Subscribe to Windows IT Pro

 

Get Newsletters

  • Get the Latest News
  • Product Updates
  • Helpful Tricks
  • Productivity Tips

Subscribe Now!

February 01, 1998 12:00 AM

Inside Microsoft Cluster Server

Windows IT Pro
InstantDoc ID #2943
Rating: (0)
Understand how this clustering solution works

1997 was a landmark year with respect to high-availability solutions for Windows NT: A slew of independent vendors released products that make applications more robust in the face of system failures, and Microsoft released its long-awaited clustering solution. Microsoft Cluster Server (MSCS), formerly code-named Wolfpack, is likely to be the dominant player on the clustering scene, which is already crowded with solutions. Two things differentiate MSCS from the crowd. First, it has been codeveloped with input from a number of big-league players, including Tandem, Digital, and IBM. Second, it is a standalone clustering solution and an open platform for the development of applications that can take advantage of the fault-tolerance the MSCS infrastructure provides. Third-party clustering solutions usually attempt to work with off-the-shelf applications. These applications don't realize they're executing on top of failover capabilities, a situation that can limit effectiveness.
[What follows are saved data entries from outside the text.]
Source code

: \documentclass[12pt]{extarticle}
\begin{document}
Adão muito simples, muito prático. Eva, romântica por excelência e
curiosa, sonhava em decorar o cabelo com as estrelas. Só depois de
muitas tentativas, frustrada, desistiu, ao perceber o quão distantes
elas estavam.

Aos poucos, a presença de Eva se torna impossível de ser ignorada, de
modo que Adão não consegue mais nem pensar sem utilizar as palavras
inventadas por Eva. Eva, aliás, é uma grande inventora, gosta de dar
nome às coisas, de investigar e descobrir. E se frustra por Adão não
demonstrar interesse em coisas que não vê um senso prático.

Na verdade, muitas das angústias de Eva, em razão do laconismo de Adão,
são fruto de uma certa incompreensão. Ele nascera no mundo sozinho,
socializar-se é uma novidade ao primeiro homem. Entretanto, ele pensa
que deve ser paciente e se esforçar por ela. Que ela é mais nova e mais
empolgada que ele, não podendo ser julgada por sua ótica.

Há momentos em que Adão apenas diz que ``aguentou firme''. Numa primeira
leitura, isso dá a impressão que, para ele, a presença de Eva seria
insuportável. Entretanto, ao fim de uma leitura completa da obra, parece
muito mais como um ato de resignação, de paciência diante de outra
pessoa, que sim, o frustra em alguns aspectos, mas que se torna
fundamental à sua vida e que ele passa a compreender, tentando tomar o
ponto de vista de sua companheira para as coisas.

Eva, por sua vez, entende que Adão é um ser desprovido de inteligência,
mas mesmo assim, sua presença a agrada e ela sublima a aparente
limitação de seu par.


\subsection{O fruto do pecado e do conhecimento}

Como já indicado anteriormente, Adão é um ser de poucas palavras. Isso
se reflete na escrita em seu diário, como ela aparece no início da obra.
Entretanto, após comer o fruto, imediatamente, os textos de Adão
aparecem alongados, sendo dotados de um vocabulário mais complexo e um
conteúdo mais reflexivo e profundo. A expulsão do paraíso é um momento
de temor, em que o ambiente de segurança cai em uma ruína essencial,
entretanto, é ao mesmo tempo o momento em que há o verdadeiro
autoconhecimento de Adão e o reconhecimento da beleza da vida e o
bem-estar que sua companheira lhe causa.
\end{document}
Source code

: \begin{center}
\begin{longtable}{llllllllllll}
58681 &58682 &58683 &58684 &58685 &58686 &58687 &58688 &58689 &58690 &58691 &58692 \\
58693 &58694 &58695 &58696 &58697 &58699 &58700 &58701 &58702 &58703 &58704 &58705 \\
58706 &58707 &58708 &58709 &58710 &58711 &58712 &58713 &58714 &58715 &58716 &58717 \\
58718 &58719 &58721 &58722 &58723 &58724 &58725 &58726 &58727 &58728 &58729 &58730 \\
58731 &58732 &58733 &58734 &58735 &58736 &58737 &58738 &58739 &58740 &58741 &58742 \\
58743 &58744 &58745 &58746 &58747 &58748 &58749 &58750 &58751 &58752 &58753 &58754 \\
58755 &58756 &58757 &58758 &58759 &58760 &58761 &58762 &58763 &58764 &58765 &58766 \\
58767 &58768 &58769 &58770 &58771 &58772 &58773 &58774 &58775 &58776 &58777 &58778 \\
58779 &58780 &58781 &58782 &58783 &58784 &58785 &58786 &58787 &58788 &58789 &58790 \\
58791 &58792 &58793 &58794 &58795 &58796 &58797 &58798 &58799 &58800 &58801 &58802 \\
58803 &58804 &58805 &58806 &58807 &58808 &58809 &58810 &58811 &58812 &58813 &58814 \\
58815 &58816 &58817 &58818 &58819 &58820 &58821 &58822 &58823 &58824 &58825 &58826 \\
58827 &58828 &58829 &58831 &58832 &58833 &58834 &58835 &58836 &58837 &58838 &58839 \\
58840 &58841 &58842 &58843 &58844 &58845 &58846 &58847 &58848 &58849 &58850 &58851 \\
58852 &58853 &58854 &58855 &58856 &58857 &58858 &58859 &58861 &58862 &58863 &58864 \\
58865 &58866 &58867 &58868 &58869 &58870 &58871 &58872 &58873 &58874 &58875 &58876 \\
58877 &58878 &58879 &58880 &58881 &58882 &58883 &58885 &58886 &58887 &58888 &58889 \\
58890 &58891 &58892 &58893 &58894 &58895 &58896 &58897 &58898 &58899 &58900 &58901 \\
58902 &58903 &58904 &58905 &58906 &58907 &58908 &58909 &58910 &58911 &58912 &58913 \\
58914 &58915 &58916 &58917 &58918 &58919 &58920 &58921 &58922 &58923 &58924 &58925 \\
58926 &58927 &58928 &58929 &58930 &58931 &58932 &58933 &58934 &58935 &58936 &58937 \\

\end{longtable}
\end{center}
Because MSCS has an extensible architecture for building cluster-aware applications and enjoys wide industry support, it is the de facto clustering standard for NT. More and more enterprise-level applications will be designed to be MSCS-aware, and as a systems administrator or developer, you are likely to cross paths with MSCS in the near future—if you haven't already. In this column, I'll define clustering, take a look inside MSCS, and describe how it works.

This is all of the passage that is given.